Problem requirements |
Every line of the listing that holds the word "installation" should be returned.

Dataset |
_____

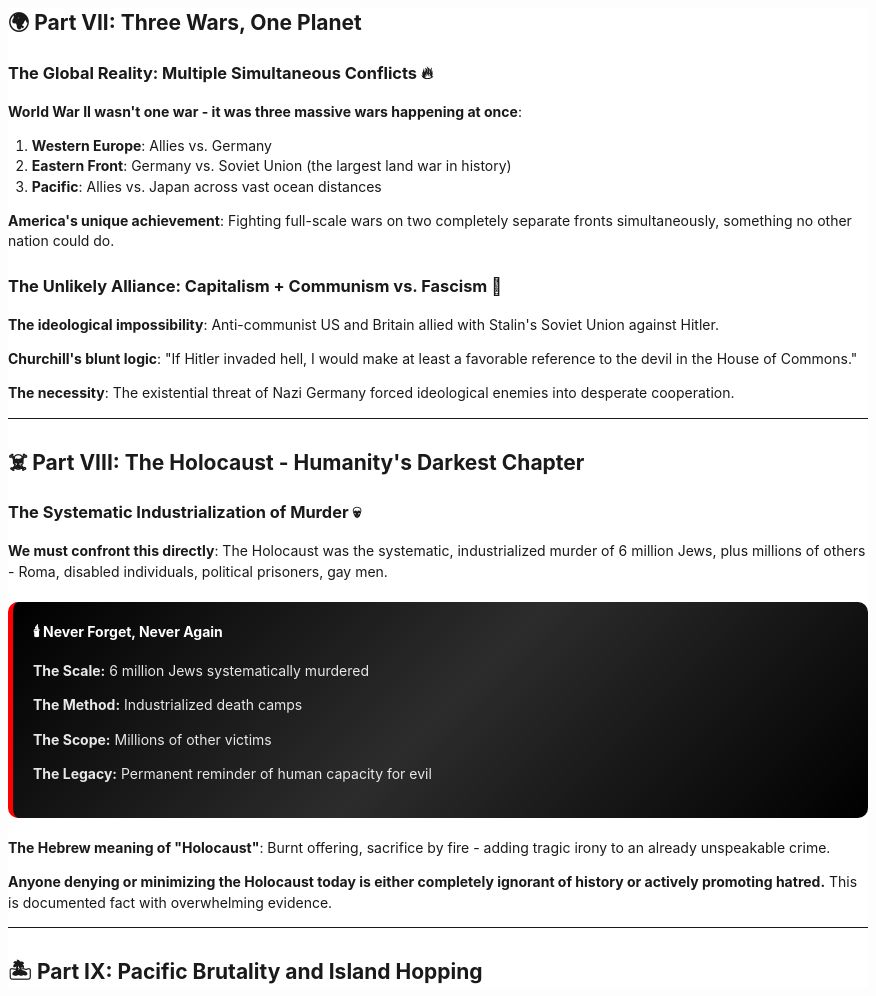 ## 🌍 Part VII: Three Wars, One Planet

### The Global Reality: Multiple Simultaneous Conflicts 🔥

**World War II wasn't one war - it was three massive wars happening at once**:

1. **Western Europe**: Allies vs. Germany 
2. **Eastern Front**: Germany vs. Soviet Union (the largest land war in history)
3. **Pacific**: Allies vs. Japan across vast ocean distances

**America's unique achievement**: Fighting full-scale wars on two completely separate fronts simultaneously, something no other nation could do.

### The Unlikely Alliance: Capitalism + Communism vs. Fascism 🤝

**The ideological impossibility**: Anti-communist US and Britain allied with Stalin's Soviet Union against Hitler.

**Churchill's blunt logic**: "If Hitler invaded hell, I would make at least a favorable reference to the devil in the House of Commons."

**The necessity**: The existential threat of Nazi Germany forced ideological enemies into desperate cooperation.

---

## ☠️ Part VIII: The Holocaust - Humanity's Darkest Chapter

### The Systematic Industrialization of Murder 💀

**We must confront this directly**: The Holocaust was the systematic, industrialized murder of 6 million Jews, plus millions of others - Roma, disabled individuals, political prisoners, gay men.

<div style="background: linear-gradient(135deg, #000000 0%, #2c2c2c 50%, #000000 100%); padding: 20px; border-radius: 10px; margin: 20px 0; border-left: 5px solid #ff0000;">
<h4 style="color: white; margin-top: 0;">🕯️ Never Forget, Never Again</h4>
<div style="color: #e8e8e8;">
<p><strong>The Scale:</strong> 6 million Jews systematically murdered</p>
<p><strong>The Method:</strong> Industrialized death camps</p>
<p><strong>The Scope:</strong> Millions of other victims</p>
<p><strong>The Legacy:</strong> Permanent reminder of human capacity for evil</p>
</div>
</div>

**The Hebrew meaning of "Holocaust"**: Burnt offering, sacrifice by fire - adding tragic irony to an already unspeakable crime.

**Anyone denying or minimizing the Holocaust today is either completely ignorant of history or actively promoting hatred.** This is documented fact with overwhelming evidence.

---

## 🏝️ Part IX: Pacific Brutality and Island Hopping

_____

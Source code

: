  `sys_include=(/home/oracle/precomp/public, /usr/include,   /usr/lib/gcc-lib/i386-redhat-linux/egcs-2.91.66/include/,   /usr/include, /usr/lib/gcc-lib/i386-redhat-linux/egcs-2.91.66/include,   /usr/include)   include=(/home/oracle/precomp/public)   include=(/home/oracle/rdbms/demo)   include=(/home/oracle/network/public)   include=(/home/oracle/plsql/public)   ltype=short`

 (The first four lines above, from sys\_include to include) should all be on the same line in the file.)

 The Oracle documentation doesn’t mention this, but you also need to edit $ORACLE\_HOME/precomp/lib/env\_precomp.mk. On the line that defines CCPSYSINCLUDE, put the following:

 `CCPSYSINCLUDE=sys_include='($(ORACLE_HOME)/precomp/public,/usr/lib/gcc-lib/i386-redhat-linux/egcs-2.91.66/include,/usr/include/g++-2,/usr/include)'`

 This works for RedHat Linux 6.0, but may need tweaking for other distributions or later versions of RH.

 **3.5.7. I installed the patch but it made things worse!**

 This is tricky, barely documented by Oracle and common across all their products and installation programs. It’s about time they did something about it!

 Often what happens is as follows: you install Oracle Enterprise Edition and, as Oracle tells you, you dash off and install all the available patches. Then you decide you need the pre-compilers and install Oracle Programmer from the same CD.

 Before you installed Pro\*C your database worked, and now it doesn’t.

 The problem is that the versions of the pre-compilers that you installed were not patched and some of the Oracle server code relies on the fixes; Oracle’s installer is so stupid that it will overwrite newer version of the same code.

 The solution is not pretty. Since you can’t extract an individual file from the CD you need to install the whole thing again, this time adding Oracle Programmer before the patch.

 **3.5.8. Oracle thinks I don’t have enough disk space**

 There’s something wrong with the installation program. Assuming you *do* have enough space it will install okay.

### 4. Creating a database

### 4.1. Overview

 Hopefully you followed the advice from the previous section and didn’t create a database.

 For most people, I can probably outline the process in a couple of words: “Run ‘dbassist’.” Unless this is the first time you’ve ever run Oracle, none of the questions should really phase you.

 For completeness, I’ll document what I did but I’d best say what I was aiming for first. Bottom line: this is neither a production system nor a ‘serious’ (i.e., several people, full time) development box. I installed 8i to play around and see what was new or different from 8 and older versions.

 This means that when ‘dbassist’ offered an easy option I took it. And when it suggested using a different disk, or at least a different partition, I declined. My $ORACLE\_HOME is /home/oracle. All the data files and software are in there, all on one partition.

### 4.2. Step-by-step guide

_____

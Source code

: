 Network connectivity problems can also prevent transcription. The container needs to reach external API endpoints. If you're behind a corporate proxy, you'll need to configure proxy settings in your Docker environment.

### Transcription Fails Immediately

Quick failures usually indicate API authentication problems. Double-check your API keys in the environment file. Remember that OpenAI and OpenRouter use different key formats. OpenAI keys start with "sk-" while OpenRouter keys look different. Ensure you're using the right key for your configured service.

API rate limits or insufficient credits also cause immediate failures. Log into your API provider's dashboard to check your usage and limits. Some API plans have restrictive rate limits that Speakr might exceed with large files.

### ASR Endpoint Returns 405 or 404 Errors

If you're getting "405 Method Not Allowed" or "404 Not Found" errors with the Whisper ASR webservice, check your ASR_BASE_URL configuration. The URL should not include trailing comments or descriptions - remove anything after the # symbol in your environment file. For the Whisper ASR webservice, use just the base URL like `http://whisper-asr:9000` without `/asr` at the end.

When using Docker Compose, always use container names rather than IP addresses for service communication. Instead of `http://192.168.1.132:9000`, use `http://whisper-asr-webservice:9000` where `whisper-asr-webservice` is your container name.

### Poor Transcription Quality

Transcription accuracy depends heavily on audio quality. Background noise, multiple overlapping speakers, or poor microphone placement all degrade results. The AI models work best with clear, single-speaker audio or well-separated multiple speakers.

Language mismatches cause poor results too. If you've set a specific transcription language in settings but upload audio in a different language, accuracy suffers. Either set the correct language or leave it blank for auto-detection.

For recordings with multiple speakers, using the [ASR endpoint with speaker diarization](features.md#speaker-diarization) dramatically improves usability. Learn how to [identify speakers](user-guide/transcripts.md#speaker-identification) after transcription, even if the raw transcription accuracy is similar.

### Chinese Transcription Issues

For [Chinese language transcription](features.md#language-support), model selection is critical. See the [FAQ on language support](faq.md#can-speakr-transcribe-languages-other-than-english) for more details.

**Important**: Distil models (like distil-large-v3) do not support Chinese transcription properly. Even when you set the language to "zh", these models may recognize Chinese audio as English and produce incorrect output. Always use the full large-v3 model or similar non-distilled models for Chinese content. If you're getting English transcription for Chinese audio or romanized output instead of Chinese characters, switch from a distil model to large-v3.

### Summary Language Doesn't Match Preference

_____

Solution for this task |
 This is tricky, barely documented by Oracle and common across all their products and installation programs. It’s about time they did something about it!
 There’s something wrong with the installation program. Assuming you *do* have enough space it will install okay.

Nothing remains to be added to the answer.